Environnements virtuels : jouer se fait en un clin d'oeil

Par 06 mai 2008
Mots-clés : Smart city, Europe

Avec le système imaginé par l'université De Montfort, il est possible de contrôler par le regard et en temps réel la souris sur l'écran. Intérêt : faciliter le déplacement sur les interfaces pour les personnes paralysées.

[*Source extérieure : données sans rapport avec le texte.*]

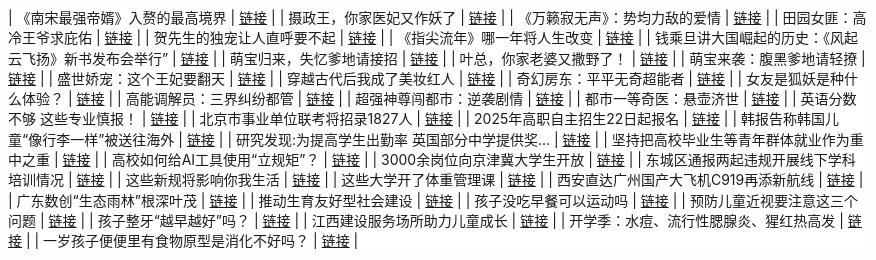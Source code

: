 | 《南宋最强帝婿》入赘的最高境界 | [链接](http://vip.book.sina.com.cn/weibobook/sina_reader.php?bid=5421703  ) |
| 摄政王，你家医妃又作妖了 | [链接](http://vip.book.sina.com.cn/weibobook/sina_reader.php?bid=5430306) |
| 《万籁寂无声》：势均力敌的爱情 | [链接](http://vip.book.sina.com.cn/weibobook/sina_reader.php?bid=5639692) |
| 田园女匪：高冷王爷求庇佑 | [链接](http://vip.book.sina.com.cn/weibobook/sina_reader.php?bid=5430362) |
| 贺先生的独宠让人直呼要不起 | [链接](http://vip.book.sina.com.cn/weibobook/sina_reader.php?bid=5417440) |
| 《指尖流年》哪一年将人生改变 | [链接](http://vip.book.sina.com.cn/weibobook/sina_reader.php?bid=5432824  ) |
| 钱乘旦讲大国崛起的历史：《风起云飞扬》新书发布会举行” | [链接](http://book.sina.com.cn/zixun/2024-11-15/doc-incwcqvk6301273.shtml) |
| 萌宝归来，失忆爹地请接招 | [链接](http://vip.book.sina.com.cn/weibobook/sina_reader.php?bid=5430408) |
| 叶总，你家老婆又撒野了！ | [链接](http://vip.book.sina.com.cn/weibobook/sina_reader.php?bid=5430453) |
| 萌宝来袭：腹黑爹地请轻撩 | [链接](http://vip.book.sina.com.cn/weibobook/sina_reader.php?bid=5430405) |
| 盛世娇宠：这个王妃要翻天 | [链接](http://vip.book.sina.com.cn/weibobook/sina_reader.php?bid=5430404) |
| 穿越古代后我成了美妆红人 | [链接](http://vip.book.sina.com.cn/weibobook/sina_reader.php?bid=5430515) |
| 奇幻房东：平平无奇超能者 | [链接](http://vip.book.sina.com.cn/weibobook/sina_reader.php?bid=5387021) |
| 女友是狐妖是种什么体验？ | [链接](http://vip.book.sina.com.cn/weibobook/sina_reader.php?bid=5394280) |
| 高能调解员：三界纠纷都管 | [链接](http://vip.book.sina.com.cn/weibobook/sina_reader.php?bid=5399905) |
| 超强神尊闯都市：逆袭剧情 | [链接](http://vip.book.sina.com.cn/weibobook/sina_reader.php?bid=5405002) |
| 都市一等奇医：悬壶济世 | [链接](http://vip.book.sina.com.cn/weibobook/sina_reader.php?bid=5430842) |
| 英语分数不够 这些专业慎报！ | [链接](https://edu.sina.com.cn/gaokao/2025-03-28/doc-inerexcp7179332.shtml) |
| 北京市事业单位联考将招录1827人 | [链接](https://edu.sina.com.cn/official/2025-03-24/doc-ineqtsmq7896461.shtml) |
| 2025年高职自主招生22日起报名 | [链接](https://edu.sina.com.cn/gaokao/2025-03-20/doc-ineqhrzn4900008.shtml) |
| 韩报告称韩国儿童“像行李一样”被送往海外 | [链接](https://edu.sina.com.cn/a/2025-03-28/doc-inerexcr1316989.shtml) |
| 研究发现:为提高学生出勤率 英国部分中学提供奖... | [链接](https://edu.sina.com.cn/a/2025-03-28/doc-inerfcmh2921341.shtml) |
| 坚持把高校毕业生等青年群体就业作为重中之重 | [链接](https://edu.sina.com.cn/l/2025-04-03/doc-inerwrzp2580711.shtml) |
| 高校如何给AI工具使用“立规矩”？ | [链接](https://edu.sina.com.cn/l/2025-04-02/doc-inerupah5263016.shtml) |
| 3000余岗位向京津冀大学生开放 | [链接](https://edu.sina.com.cn/l/2025-04-02/doc-inerupah5254444.shtml) |
| 东城区通报两起违规开展线下学科培训情况 | [链接](https://edu.sina.com.cn/l/2025-04-02/doc-inerupak2041768.shtml) |
| 这些新规将影响你我生活 | [链接](http://city.sina.com.cn/city/t/2025-03-31/detail-inerpcsy1386134.shtml) |
| 这些大学开了体重管理课 | [链接](http://city.sina.com.cn/city/t/2025-03-31/detail-inerpcss8383410.shtml) |
| 西安直达广州国产大飞机C919再添新航线 | [链接](http://city.sina.com.cn/city/t/2025-03-31/detail-inerpcsw4123863.shtml) |
| 广东数创“生态雨林”根深叶茂 | [链接](http://city.sina.com.cn/city/t/2025-03-31/detail-inerpcsu7350137.shtml) |
| 推动生育友好型社会建设 | [链接](http://baby.sina.com.cn) |
| 孩子没吃早餐可以运动吗 | [链接](https://baby.sina.com.cn/ask/2024-07-25/doc-incfiefh6418493.shtml) |
| 预防儿童近视要注意这三个问题 | [链接](https://baby.sina.com.cn/health/2024-11-27/doc-incxnwin3541403.shtml) |
| 孩子整牙“越早越好”吗？ | [链接](https://baby.sina.com.cn/health/2024-09-09/doc-incnqerm2997225.shtml) |
| 江西建设服务场所助力儿童成长 | [链接](https://baby.sina.com.cn/ask/2024-07-25/doc-incfiefk3203927.shtml) |
| 开学季：水痘、流行性腮腺炎、猩红热高发 | [链接](https://baby.sina.com.cn/edu/2024-08-30/doc-incmmezh0266469.shtml) |
| 一岁孩子便便里有食物原型是消化不好吗？ | [链接](https://baby.sina.com.cn/ask/2024-07-17/doc-incemuhy9644317.shtml) |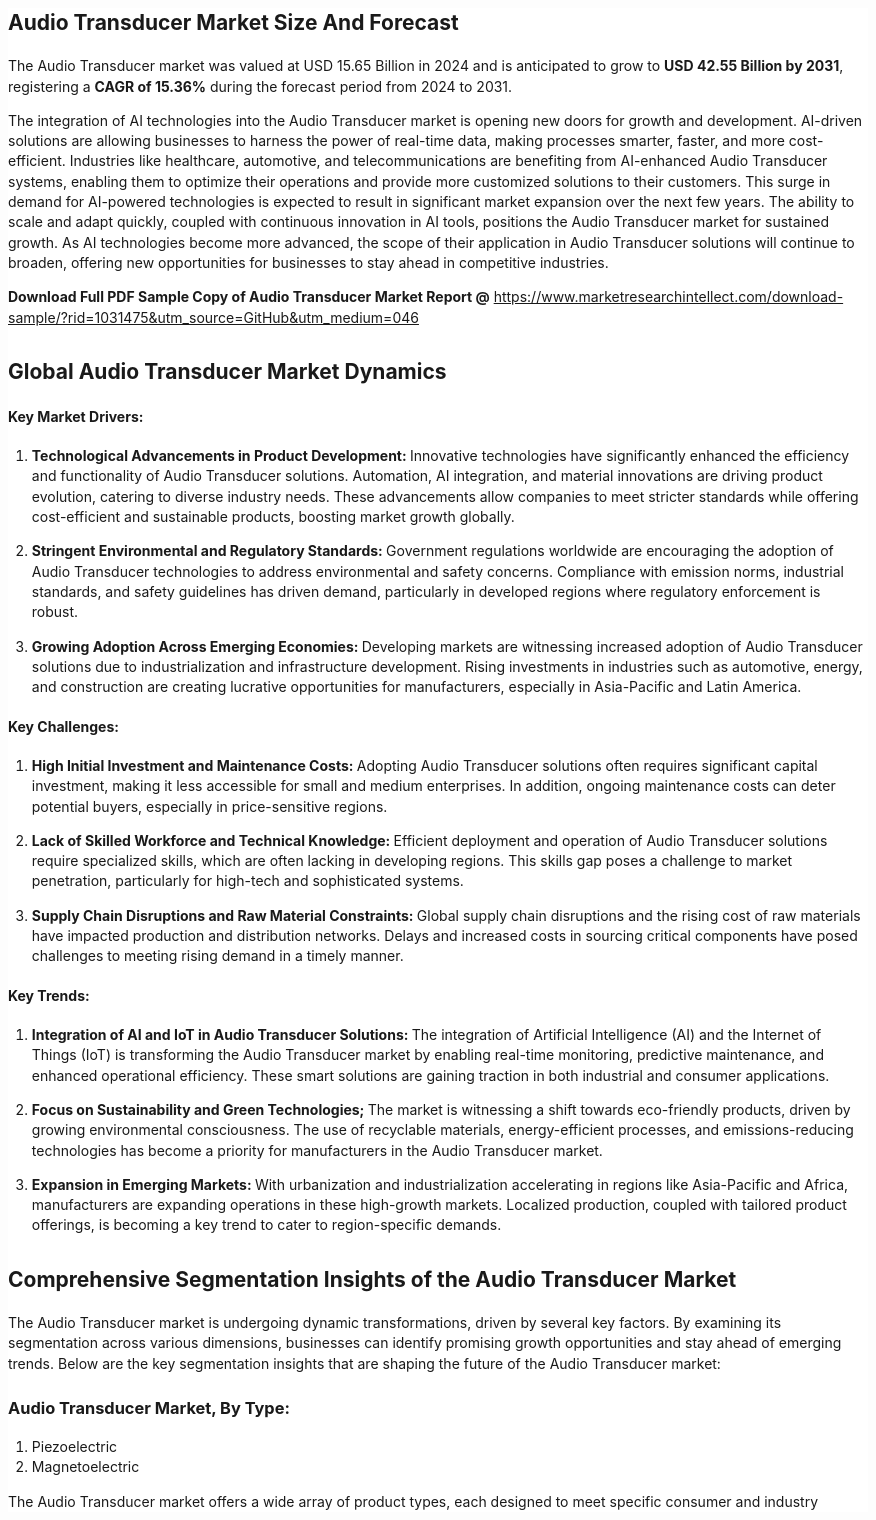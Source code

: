 <h2>Audio Transducer Market Size And Forecast</h2><p>The Audio Transducer market was valued at USD 15.65 Billion in 2024 and is anticipated to grow to <strong>USD 42.55 Billion by 2031</strong>, registering a <strong>CAGR of 15.36%</strong> during the forecast period from 2024 to 2031.</p><p>The integration of AI technologies into the Audio Transducer market is opening new doors for growth and development. AI-driven solutions are allowing businesses to harness the power of real-time data, making processes smarter, faster, and more cost-efficient. Industries like healthcare, automotive, and telecommunications are benefiting from AI-enhanced Audio Transducer systems, enabling them to optimize their operations and provide more customized solutions to their customers. This surge in demand for AI-powered technologies is expected to result in significant market expansion over the next few years. The ability to scale and adapt quickly, coupled with continuous innovation in AI tools, positions the Audio Transducer market for sustained growth. As AI technologies become more advanced, the scope of their application in Audio Transducer solutions will continue to broaden, offering new opportunities for businesses to stay ahead in competitive industries.</p><p><strong>Download Full PDF Sample Copy of Audio Transducer Market Report @</strong>&nbsp;<a href="https://www.marketresearchintellect.com/download-sample/?rid=1031475&amp;utm_source=GitHub&amp;utm_medium=046">https://www.marketresearchintellect.com/download-sample/?rid=1031475&amp;utm_source=GitHub&amp;utm_medium=046</a></p><h2>Global Audio Transducer Market Dynamics</h2><h4><strong>Key Market Drivers:</strong></h4><ol><li><p><strong>Technological Advancements in Product Development:&nbsp;</strong>Innovative technologies have significantly enhanced the efficiency and functionality of Audio Transducer solutions. Automation, AI integration, and material innovations are driving product evolution, catering to diverse industry needs. These advancements allow companies to meet stricter standards while offering cost-efficient and sustainable products, boosting market growth globally.</p></li><li><p><strong>Stringent Environmental and Regulatory Standards:&nbsp;</strong>Government regulations worldwide are encouraging the adoption of Audio Transducer technologies to address environmental and safety concerns. Compliance with emission norms, industrial standards, and safety guidelines has driven demand, particularly in developed regions where regulatory enforcement is robust.</p></li><li><p><strong>Growing Adoption Across Emerging Economies:&nbsp;</strong>Developing markets are witnessing increased adoption of Audio Transducer solutions due to industrialization and infrastructure development. Rising investments in industries such as automotive, energy, and construction are creating lucrative opportunities for manufacturers, especially in Asia-Pacific and Latin America.</p></li></ol><h4><strong>Key Challenges:</strong></h4><ol><li><p><strong>High Initial Investment and Maintenance Costs:&nbsp;</strong>Adopting Audio Transducer solutions often requires significant capital investment, making it less accessible for small and medium enterprises. In addition, ongoing maintenance costs can deter potential buyers, especially in price-sensitive regions.</p></li><li><p><strong>Lack of Skilled Workforce and Technical Knowledge:&nbsp;</strong>Efficient deployment and operation of Audio Transducer solutions require specialized skills, which are often lacking in developing regions. This skills gap poses a challenge to market penetration, particularly for high-tech and sophisticated systems.</p></li><li><p><strong>Supply Chain Disruptions and Raw Material Constraints:&nbsp;</strong>Global supply chain disruptions and the rising cost of raw materials have impacted production and distribution networks. Delays and increased costs in sourcing critical components have posed challenges to meeting rising demand in a timely manner.</p></li></ol><h4><strong>Key Trends:</strong></h4><ol><li><p><strong>Integration of AI and IoT in Audio Transducer Solutions:&nbsp;</strong>The integration of Artificial Intelligence (AI) and the Internet of Things (IoT) is transforming the Audio Transducer market by enabling real-time monitoring, predictive maintenance, and enhanced operational efficiency. These smart solutions are gaining traction in both industrial and consumer applications.</p></li><li><p><strong>Focus on Sustainability and Green Technologies;&nbsp;</strong>The market is witnessing a shift towards eco-friendly products, driven by growing environmental consciousness. The use of recyclable materials, energy-efficient processes, and emissions-reducing technologies has become a priority for manufacturers in the Audio Transducer market.</p></li><li><p><strong>Expansion in Emerging Markets:&nbsp;</strong>With urbanization and industrialization accelerating in regions like Asia-Pacific and Africa, manufacturers are expanding operations in these high-growth markets. Localized production, coupled with tailored product offerings, is becoming a key trend to cater to region-specific demands.</p></li></ol><div class="article-main__content" data-test-id="publishing-text-block"><h2>Comprehensive Segmentation Insights of the Audio Transducer Market</h2><p>The Audio Transducer market is undergoing dynamic transformations, driven by several key factors. By examining its segmentation across various dimensions, businesses can identify promising growth opportunities and stay ahead of emerging trends. Below are the key segmentation insights that are shaping the future of the Audio Transducer market:</p><h3><strong>Audio Transducer Market, By Type:<br /></strong></h3><ol><li>Piezoelectric<li> Magnetoelectric</li></ol><p>The Audio Transducer market offers a wide array of product types, each designed to meet specific consumer and industry
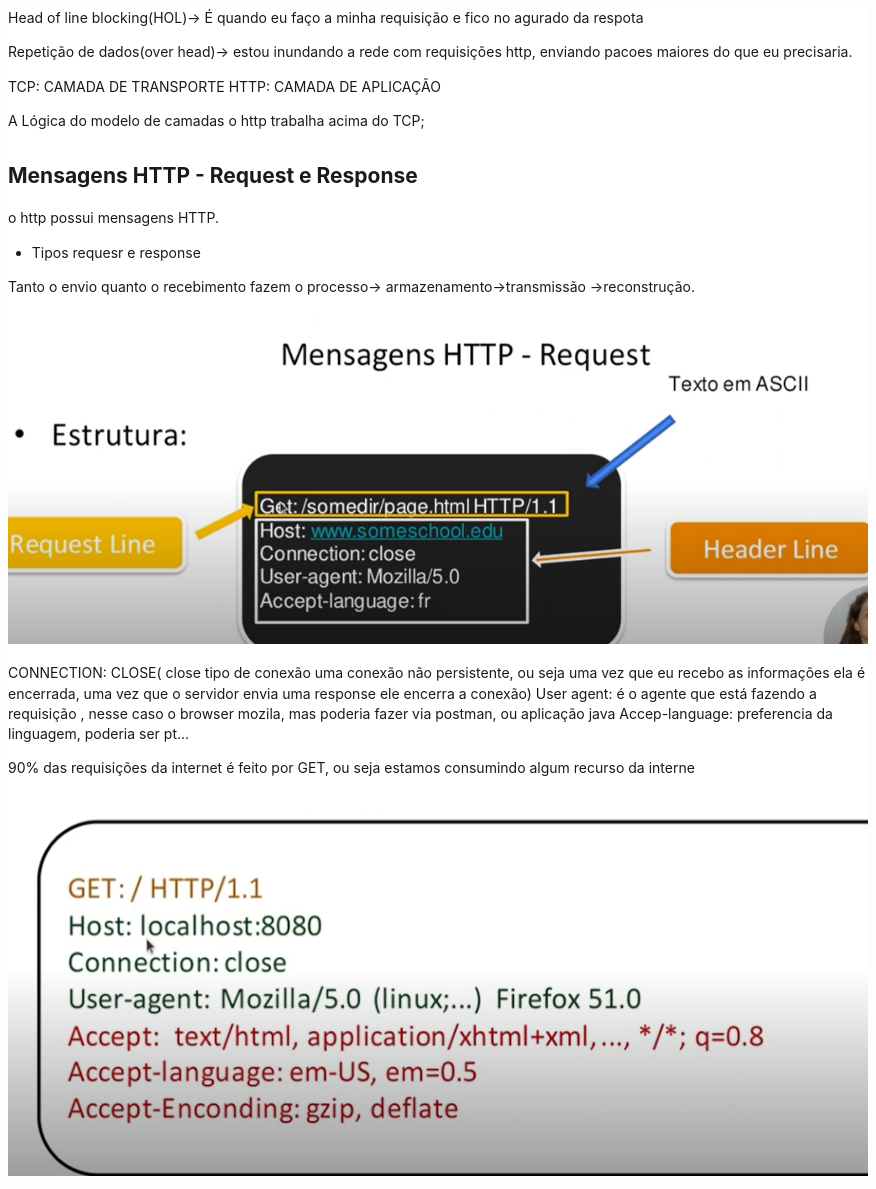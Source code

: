 Head of line blocking(HOL)-> É quando eu faço a minha requisição e fico no agurado da respota

Repetição de dados(over head)-> estou inundando a rede com requisições http, enviando pacoes maiores do que eu precisaria.

TCP: CAMADA DE TRANSPORTE
HTTP: CAMADA DE APLICAÇÃO

A Lógica do modelo de camadas o http trabalha acima do TCP;

## Mensagens HTTP - Request e Response

o http possui mensagens HTTP. 
- Tipos requesr e response

Tanto o envio quanto o recebimento fazem o processo-> armazenamento->transmissão ->reconstrução.

![img_4.png](img_4.png)

CONNECTION: CLOSE( close tipo de conexão uma conexão não persistente, ou seja uma vez que eu recebo as informações ela é encerrada,
uma vez que o servidor envia uma response ele encerra a conexão)
User agent: é  o agente que está fazendo a requisição , nesse caso o browser mozila, mas poderia fazer via postman, ou aplicação java
Accep-language: preferencia da linguagem, poderia ser pt...

90% das requisições da internet é feito por GET, ou seja estamos consumindo algum recurso da interne

![img_5.png](img_5.png)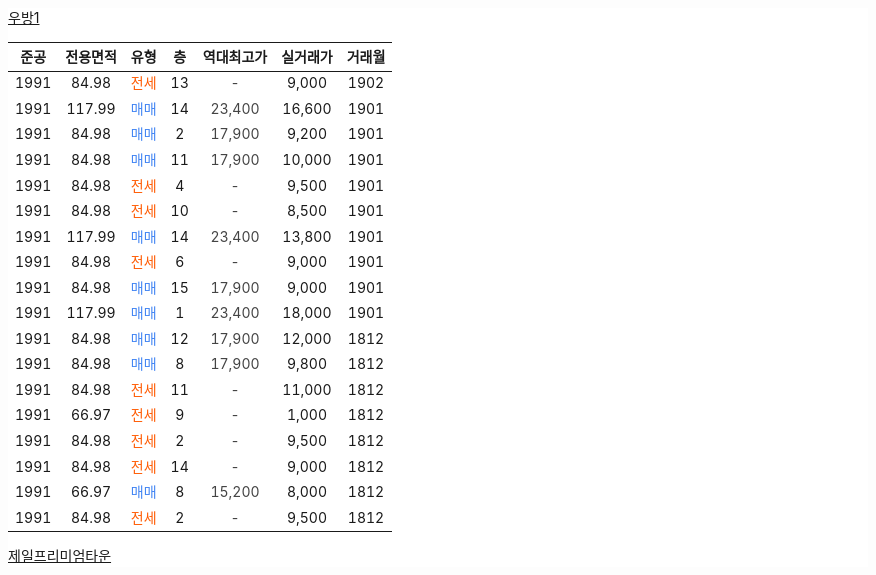 
<script async src="//pagead2.googlesyndication.com/pagead/js/adsbygoogle.js"></script>

<ins class="adsbygoogle"
     style="display:block"
     data-ad-client="ca-pub-2446590836940007"
     data-ad-slot="1659523306"
     data-ad-format="auto"
     data-full-width-responsive="true"></ins>
<script>
(adsbygoogle = window.adsbygoogle || []).push({});
</script>


[우방1](https://search.naver.com/search.naver?query=%EA%B2%BD%EC%83%81%EB%B6%81%EB%8F%84+%ED%8F%AC%ED%95%AD%EC%8B%9C+%EB%B6%81%EA%B5%AC+%EC%9A%A9%ED%9D%A5%EB%8F%99+%EC%9A%B0%EB%B0%A91)

|준공|전용면적|유형|층|역대최고가|실거래가|거래월|
|:---:|:---:|:---:|:---:|:---:|:---:|:---:|
|1991|84.98|<span style="color:#ff5a00">전세</span>|13|<span style="color:#444444">-</span>|9,000|1902|
|1991|117.99|<span style="color:#4285f3">매매</span>|14|<span style="color:#444444">23,400</span>|16,600|1901|
|1991|84.98|<span style="color:#4285f3">매매</span>|2|<span style="color:#444444">17,900</span>|9,200|1901|
|1991|84.98|<span style="color:#4285f3">매매</span>|11|<span style="color:#444444">17,900</span>|10,000|1901|
|1991|84.98|<span style="color:#ff5a00">전세</span>|4|<span style="color:#444444">-</span>|9,500|1901|
|1991|84.98|<span style="color:#ff5a00">전세</span>|10|<span style="color:#444444">-</span>|8,500|1901|
|1991|117.99|<span style="color:#4285f3">매매</span>|14|<span style="color:#444444">23,400</span>|13,800|1901|
|1991|84.98|<span style="color:#ff5a00">전세</span>|6|<span style="color:#444444">-</span>|9,000|1901|
|1991|84.98|<span style="color:#4285f3">매매</span>|15|<span style="color:#444444">17,900</span>|9,000|1901|
|1991|117.99|<span style="color:#4285f3">매매</span>|1|<span style="color:#444444">23,400</span>|18,000|1901|
|1991|84.98|<span style="color:#4285f3">매매</span>|12|<span style="color:#444444">17,900</span>|12,000|1812|
|1991|84.98|<span style="color:#4285f3">매매</span>|8|<span style="color:#444444">17,900</span>|9,800|1812|
|1991|84.98|<span style="color:#ff5a00">전세</span>|11|<span style="color:#444444">-</span>|11,000|1812|
|1991|66.97|<span style="color:#ff5a00">전세</span>|9|<span style="color:#444444">-</span>|1,000|1812|
|1991|84.98|<span style="color:#ff5a00">전세</span>|2|<span style="color:#444444">-</span>|9,500|1812|
|1991|84.98|<span style="color:#ff5a00">전세</span>|14|<span style="color:#444444">-</span>|9,000|1812|
|1991|66.97|<span style="color:#4285f3">매매</span>|8|<span style="color:#444444">15,200</span>|8,000|1812|
|1991|84.98|<span style="color:#ff5a00">전세</span>|2|<span style="color:#444444">-</span>|9,500|1812|

[제일프리미엄타운](https://search.naver.com/search.naver?query=%EA%B2%BD%EC%83%81%EB%B6%81%EB%8F%84+%ED%8F%AC%ED%95%AD%EC%8B%9C+%EB%B6%81%EA%B5%AC+%EC%9A%A9%ED%9D%A5%EB%8F%99+%EC%A0%9C%EC%9D%BC%ED%94%84%EB%A6%AC%EB%AF%B8%EC%97%84%ED%83%80%EC%9A%B4)
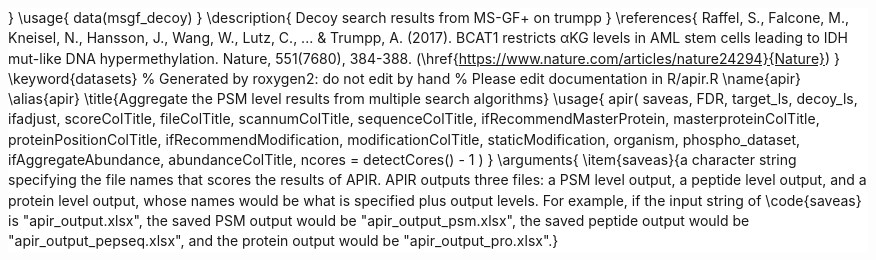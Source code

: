 }
\usage{
data(msgf_decoy)
}
\description{
Decoy search results from MS-GF+ on trumpp
}
\references{
Raffel, S., Falcone, M., Kneisel, N., Hansson, J., Wang, W., Lutz, C., ... & Trumpp, A. (2017). BCAT1 restricts αKG levels in AML stem cells leading to IDH mut-like DNA hypermethylation. Nature, 551(7680), 384-388.
(\href{https://www.nature.com/articles/nature24294}{Nature})
}
\keyword{datasets}
% Generated by roxygen2: do not edit by hand
% Please edit documentation in R/apir.R
\name{apir}
\alias{apir}
\title{Aggregate the PSM level results from multiple search algorithms}
\usage{
apir(
  saveas,
  FDR,
  target_ls,
  decoy_ls,
  ifadjust,
  scoreColTitle,
  fileColTitle,
  scannumColTitle,
  sequenceColTitle,
  ifRecommendMasterProtein,
  masterproteinColTitle,
  proteinPositionColTitle,
  ifRecommendModification,
  modificationColTitle,
  staticModification,
  organism,
  phospho_dataset,
  ifAggregateAbundance,
  abundanceColTitle,
  ncores = detectCores() - 1
)
}
\arguments{
\item{saveas}{a character string specifying the file names that scores the results of APIR.
APIR outputs three files: a PSM level output, a peptide level output, and a protein level output,
whose names would be what is specified plus output levels.
For example, if the input string of \code{saveas} is "apir_output.xlsx", the saved PSM output would be "apir_output_psm.xlsx", the saved peptide output would be "apir_output_pepseq.xlsx", and the protein output would be "apir_output_pro.xlsx".}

Contrôler les environnements virtuels par le regard. C'est ce que souhaite permettre une équipe de l'université De Montfort, à Leicester. Elle travaille sur une interface donnant la possibilité aux personnes à la mobilité réduite de se déplacer et d'interagir dans des jeux vidéo comme World of Warcraft par le simple mouvement de l'œil. Plusieurs solutions basées sur le principe existaient déjà, mais elles ne permettaient que des mouvements limités et une évolution lente au sein de l'écran. Rendant impossible les déplacements dans des jeux 3D en temps réel, où il est nécessaire d'être réactif. Le système développé par les chercheurs britanniques, installé sous le PC, utilise des caméras à infrarouge qui traquent les mouvements réalisés par les yeux du joueur en utilisant le principe du rebond de la lumière. Ce, afin de déterminer l'endroit exact où regarde la personne sur l'écran, avec un degré de précision estimé à 5 millimètres. Et de permettre une identification et une réactivité en temps réel.
Contrôler le jeu et l'ordinateur
Pour cliquer sur une personne ou une partie de l'image, l'interface utilise des solutions précédemment employées dans les dispositifs de contrôle d'écran par la vue. Une dernière fonction permet d'éteindre temporairement le système, afin de n'enclencher aucune manipulation par erreur. "Les yeux sont des organes qui perçoivent leur environnement, mais qui ne sont pas prévus à l'origine pour être acteurs et pour sélectionner", explique Stephen Vickers, responsable du projet. "Il n'est également pas possible de les mettre hors service, comme on le fait en retirant simplement sa main de la souris", ajoute-t-il. Pour le moment, le système ne concerne que le domaine du jeu. Mais il est tout à fait possible d'envisager son utilisation pour aider des personnes paralysées à se servir des outils informatiques, à usage personnel ou professionnel. Hors du champ du handicap, il permet d'envisager la généralisation d'interfaces visuelles contrôlées uniquement par le regard, pour simplifier la réalisation de plusieurs tâches simultanément, dans le monde de l'entreprise par exemple.
Les limites du regard
Mais cette dernière application reste sujette à précautions : le système demande en effet une attention soutenue pour fonctionner correctement. La possibilité de contrôler une interface par les yeux d'un côté tout en gérant d'autres supports avec les mains risque ainsi d'être difficile, en demandant à un individu de se concentrer sur deux tâches en même temps. A noter : l'interface est développée dans le cadre du projet européen Communication by Gaze Interaction (COGAIN), qui vise à développer des technologies d'eye-tracking permettant aux personnes en situation de handicap d'acquérir une plus grande autonomie. Gérer des environnements informatiques et virtuels devient de plus en plus accessible aux personnes à la mobilité réduite : l'université Keio présentait ainsi il y a quelques mois une interface neuronale directe permettant à des personnes paralysées de contrôler leur avatar par la pensée. Un moyen pour des individus qui ne peuvent plus parler de communiquer avec l'extérieur.